We need to find the square of the area of triangle $$PQ_1Q_2$$.

First, we find the point P in the first quadrant where the circle $$x^2 + y^2 = 3$$ intersects the parabola $$x^2 = 2y$$. Substituting $$x^2 = 2y$$ into the circle gives $$2y + y^2 = 3$$, so $$y^2 + 2y - 3 = 0$$ and $$(y+3)(y-1) = 0$$. Since P is in the first quadrant, $$y = 1$$ and $$x^2 = 2$$, hence $$x = \sqrt{2}$$, which gives $$P = (\sqrt{2},1)$$.

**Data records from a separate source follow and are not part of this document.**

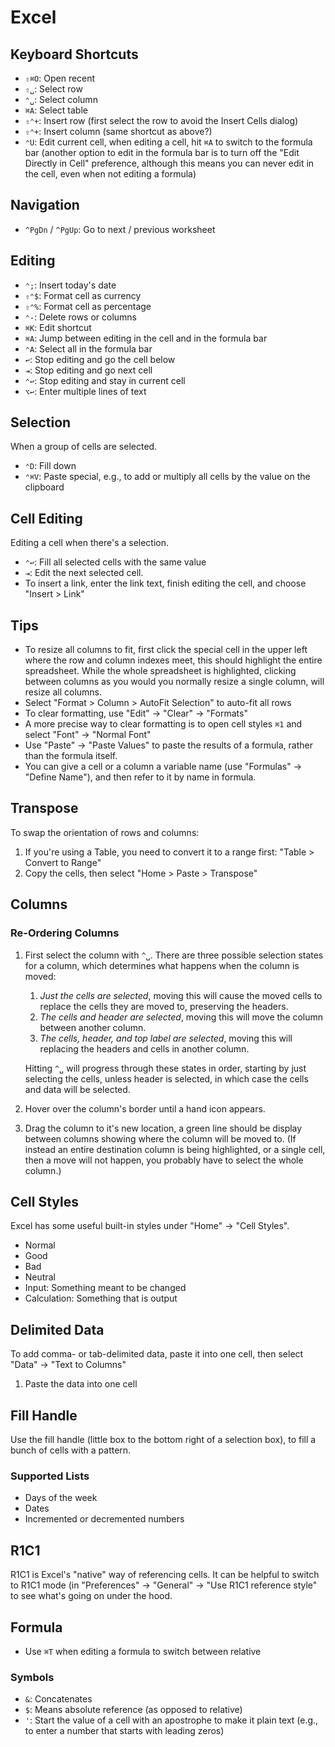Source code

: # Excel

## Keyboard Shortcuts

- `⇧⌘O`: Open recent
- `⇧␣`: Select row
- `⌃␣`: Select column
- `⌘A`: Select table
- `⇧⌃+`: Insert row (first select the row to avoid the Insert Cells dialog)
- `⇧⌃+`: Insert column (same shortcut as above?)
- `⌃U`: Edit current cell, when editing a cell, hit `⌘A` to switch to the formula bar (another option to edit in the formula bar is to turn off the "Edit Directly in Cell" preference, although this means you can never edit in the cell, even when not editing a formula)

## Navigation

- `^PgDn` / `^PgUp`: Go to next / previous worksheet

## Editing

- `⌃;`: Insert today's date
- `⇧⌃$`: Format cell as currency
- `⇧⌃%`: Format cell as percentage
- `⌃-`: Delete rows or columns
- `⌘K`: Edit shortcut
- `⌘A`: Jump between editing in the cell and in the formula bar
- `⌃A`: Select all in the formula bar
- `↩`: Stop editing and go the cell below
- `⇥`: Stop editing and go next cell
- `⌃↩`: Stop editing and stay in current cell
- `⌥↩`: Enter multiple lines of text

## Selection

When a group of cells are selected.

- `⌃D`: Fill down
- `⌃⌘V`: Paste special, e.g., to add or multiply all cells by the value on the clipboard

## Cell Editing

Editing a cell when there's a selection.

- `⌃↩`: Fill all selected cells with the same value
- `⇥`: Edit the next selected cell.
- To insert a link, enter the link text, finish editing the cell, and choose "Insert > Link"

## Tips

- To resize all columns to fit, first click the special cell in the upper left where the row and column indexes meet, this should highlight the entire spreadsheet. While the whole spreadsheet is highlighted, clicking between columns as you would you normally resize a single column, will resize all columns.
- Select "Format > Column > AutoFit Selection" to auto-fit all rows
- To clear formatting, use "Edit" -> "Clear" -> "Formats"
- A more precise way to clear formatting is to open cell styles `⌘1` and select "Font" -> "Normal Font"
- Use "Paste" -> "Paste Values" to paste the results of a formula, rather than the formula itself.
- You can give a cell or a column a variable name (use "Formulas" -> "Define Name"), and then refer to it by name in formula.

## Transpose

To swap the orientation of rows and columns:

1. If you're using a Table, you need to convert it to a range first: "Table > Convert to Range"
2. Copy the cells, then select "Home > Paste > Transpose"

## Columns

### Re-Ordering Columns

1. First select the column with `^␣`. There are three possible selection states for a column, which determines what happens when the column is moved:

    1. *Just the cells are selected*, moving this will cause the moved cells to replace the cells they are moved to, preserving the headers.
    2. *The cells and header are selected*, moving this will move the column between another column.
	3. *The cells, header, and top label are selected*, moving this will replacing the headers and cells in another column.

	Hitting `^␣` will progress through these states in order, starting by just selecting the cells, unless header is selected, in which case the cells and data will be selected.
2. Hover over the column's border until a hand icon appears.
3. Drag the column to it's new location, a green line should be display between columns showing where the column will be moved to. (If instead an entire destination column is being highlighted, or a single cell, then a move will not happen, you probably have to select the whole column.)

## Cell Styles

Excel has some useful built-in styles under "Home" -> "Cell Styles".

- Normal
- Good
- Bad
- Neutral
- Input: Something meant to be changed
- Calculation: Something that is output

## Delimited Data

To add comma- or tab-delimited data, paste it into one cell, then select "Data" -> "Text to Columns"

1. Paste the data into one cell

## Fill Handle

Use the fill handle (little box to the bottom right of a selection box), to fill a bunch of cells with a pattern.

### Supported Lists

- Days of the week
- Dates
- Incremented or decremented numbers

## R1C1

R1C1 is Excel's "native" way of referencing cells. It can be helpful to switch to R1C1 mode (in "Preferences" -> "General" -> "Use R1C1 reference style" to see what's going on under the hood.

## Formula

- Use `⌘T` when editing a formula to switch between relative

### Symbols

- `&`: Concatenates
- `$`: Means absolute reference (as opposed to relative)
- `'`: Start the value of a cell with an apostrophe to make it plain text (e.g., to enter a number that starts with leading zeros)

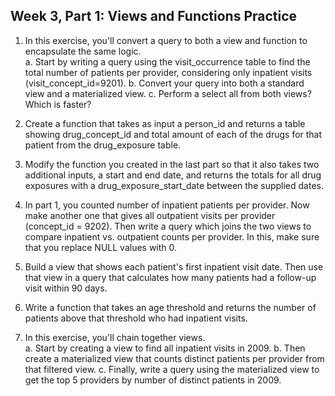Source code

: ## Week 3, Part 1: Views and Functions Practice

1. In this exercise, you'll convert a query to both a view and function to encapsulate the same logic.  
a. Start by writing a query using the visit_occurrence table to find the total number of patients per provider, considering only inpatient visits (visit_concept_id=9201).
b. Convert your query into both a standard view and a materialized view.
c. Perform a select all from both views? Which is faster? 

2. Create a function that takes as input a person_id and returns a table showing drug_concept_id and total amount of each of the drugs for that patient from the drug_exposure table.

3. Modify the function you created in the last part so that it also takes two additional inputs, a start and end date, and returns the totals for all drug exposures with a drug_exposure_start_date between the supplied dates.

4. In part 1, you counted number of inpatient patients per provider. Now make another one that gives all outpatient visits per provider (concept_id = 9202). Then write a query which joins the two views to compare inpatient vs. outpatient counts per provider. In this, make sure that you replace NULL values with 0.

5. Build a view that shows each patient's first inpatient visit date. Then use that view in a query that calculates how many patients had a follow-up visit within 90 days.

6. Write a function that takes an age threshold and returns the number of patients above that threshold who had inpatient visits.

7. In this exercise, you'll chain together views.  
a. Start by creating a view to find all inpatient visits in 2009.
b. Then create a materialized view that counts distinct patients per provider from that filtered view.
c. Finally, write a query using the materialized view to get the top 5 providers by number of distinct patients in 2009.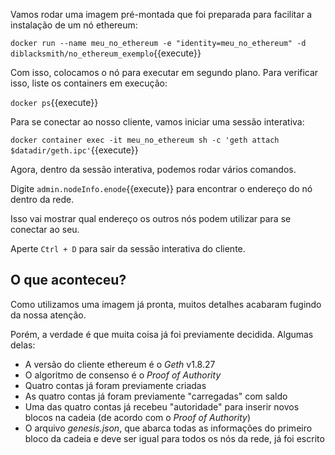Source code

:Vamos rodar uma imagem pré-montada que foi preparada para facilitar a instalação de um nó ethereum:

`docker run --name meu_no_ethereum -e "identity=meu_no_ethereum" -d diblacksmith/no_ethereum_exemplo`{{execute}}

Com isso, colocamos o nó para executar em segundo plano. Para verificar isso, liste os containers em execução:

`docker ps`{{execute}}

Para se conectar ao nosso cliente, vamos iniciar uma sessão interativa:

`docker container exec -it meu_no_ethereum sh -c 'geth attach $datadir/geth.ipc'`{{execute}}

Agora, dentro da sessão interativa, podemos rodar vários comandos.

Digite `admin.nodeInfo.enode`{{execute}} para encontrar o endereço do nó dentro da rede.

Isso vai mostrar qual endereço os outros nós podem utilizar para se conectar ao seu.

Aperte `Ctrl + D` para sair da sessão interativa do cliente.

## O que aconteceu?

Como utilizamos uma imagem já pronta, muitos detalhes acabaram fugindo da nossa atenção.

Porém, a verdade é que muita coisa já foi previamente decidida. Algumas delas:
- A versão do cliente ethereum é o _Geth_ v1.8.27
- O algoritmo de consenso é o _Proof of Authority_
- Quatro contas já foram previamente criadas
- As quatro contas já foram previamente "carregadas" com saldo
- Uma das quatro contas já recebeu "autoridade" para inserir novos blocos na cadeia (de acordo com o _Proof of Authority_)
- O arquivo _genesis.json_, que abarca todas as informações do primeiro bloco da cadeia e deve ser igual para todos os nós da rede, já foi escrito
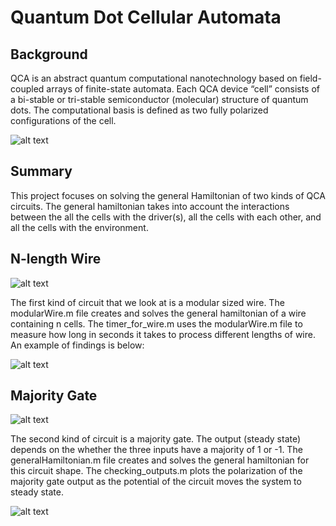 # Quantum Dot Cellular Automata

## Background

QCA is an abstract quantum computational nanotechnology based on field-coupled arrays of finite-state automata. Each QCA device “cell” consists of a bi-stable or tri-stable semiconductor (molecular) structure of quantum dots. The computational basis is defined as two fully polarized configurations of the cell.

![alt text](https://raw.githubusercontent.com/basilwong/quantum-dot-cellular-automata/master/figures/cell-polarization-figure.PNG)

## Summary

This project focuses on solving the general Hamiltonian of two kinds of QCA circuits. The general hamiltonian takes into account the interactions between the all the cells with the driver(s), all the cells with each other, and all the cells with the environment. 

## N-length Wire

![alt text](https://raw.githubusercontent.com/basilwong/quantum-dot-cellular-automata/master/figures/wire.PNG)

The first kind of circuit that we look at is a modular sized wire. The modularWire.m file creates and solves the general hamiltonian of a wire containing n cells. The timer_for_wire.m uses the modularWire.m file to measure how long in seconds it takes to process different lengths of wire. An example of findings is below:

![alt text](https://raw.githubusercontent.com/basilwong/quantum-dot-cellular-automata/master/figures/time-analyze-n-length-wire.png)


## Majority Gate

![alt text](https://raw.githubusercontent.com/basilwong/quantum-dot-cellular-automata/master/figures/majority-gate.PNG)

The second kind of circuit is a majority gate. The output (steady state) depends on the whether the three inputs have a majority of 1 or -1. The generalHamiltonian.m file creates and solves the general hamiltonian for this circuit shape. The checking_outputs.m plots the polarization of the majority gate output as the potential of the circuit moves the system to steady state.

![alt text](https://raw.githubusercontent.com/basilwong/quantum-dot-cellular-automata/master/figures/majority-gate-polarization.png)
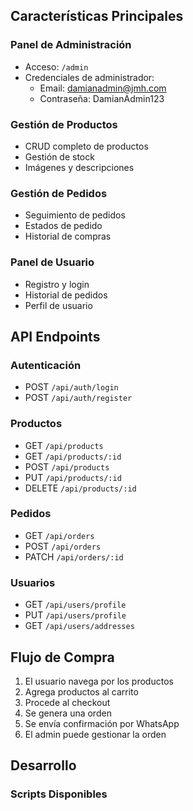 ## Características Principales

### Panel de Administración
- Acceso: `/admin`
- Credenciales de administrador:
  - Email: damianadmin@jmh.com
  - Contraseña: DamianAdmin123

### Gestión de Productos
- CRUD completo de productos
- Gestión de stock
- Imágenes y descripciones

### Gestión de Pedidos
- Seguimiento de pedidos
- Estados de pedido
- Historial de compras

### Panel de Usuario
- Registro y login
- Historial de pedidos
- Perfil de usuario

## API Endpoints

### Autenticación
- POST `/api/auth/login`
- POST `/api/auth/register`

### Productos
- GET `/api/products`
- GET `/api/products/:id`
- POST `/api/products`
- PUT `/api/products/:id`
- DELETE `/api/products/:id`

### Pedidos
- GET `/api/orders`
- POST `/api/orders`
- PATCH `/api/orders/:id`

### Usuarios
- GET `/api/users/profile`
- PUT `/api/users/profile`
- GET `/api/users/addresses`

## Flujo de Compra

1. El usuario navega por los productos
2. Agrega productos al carrito
3. Procede al checkout
4. Se genera una orden
5. Se envía confirmación por WhatsApp
6. El admin puede gestionar la orden

## Desarrollo

### Scripts Disponibles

The line $$L: \sqrt{2}x + y = \alpha$$ passes through $$P(\sqrt{2},1)$$, so $$\sqrt{2}\cdot\sqrt{2} + 1 = 2 + 1 = 3$$, giving $$\alpha = 3$$. Therefore the equation of the line is $$\sqrt{2}x + y = 3$$.

The circles $$C_1$$ and $$C_2$$ each have radius $$2\sqrt{3}$$ and centres on the y-axis, denoted $$Q_1 = (0,k_1)$$ and $$Q_2 = (0,k_2)$$. Since line $$L$$ is tangent to each circle, the distance from $$(0,k)$$ to the line $$\sqrt{2}x + y - 3 = 0$$ must equal $$2\sqrt{3}$$. This distance is $$d = \frac{|0 + k - 3|}{\sqrt{2 + 1}} = \frac{|k - 3|}{\sqrt{3}} = 2\sqrt{3}$$, which implies $$|k - 3| = 6$$. Hence $$k = 9$$ or $$k = -3$$, giving $$Q_1 = (0,9)$$ and $$Q_2 = (0,-3)$$.

With $$P = (\sqrt{2},1)$$, $$Q_1 = (0,9)$$ and $$Q_2 = (0,-3)$$, the base $$Q_1Q_2$$ has length $$|9 - (-3)| = 12$$ and the height from P to the y-axis is $$|\sqrt{2}| = \sqrt{2}$$. Therefore the area of triangle $$PQ_1Q_2$$ is $$\frac{1}{2} \times 12 \times \sqrt{2} = 6\sqrt{2}$$.

Finally, squaring this area gives $$(6\sqrt{2})^2 = 72$$. Thus, the square of the area is 72.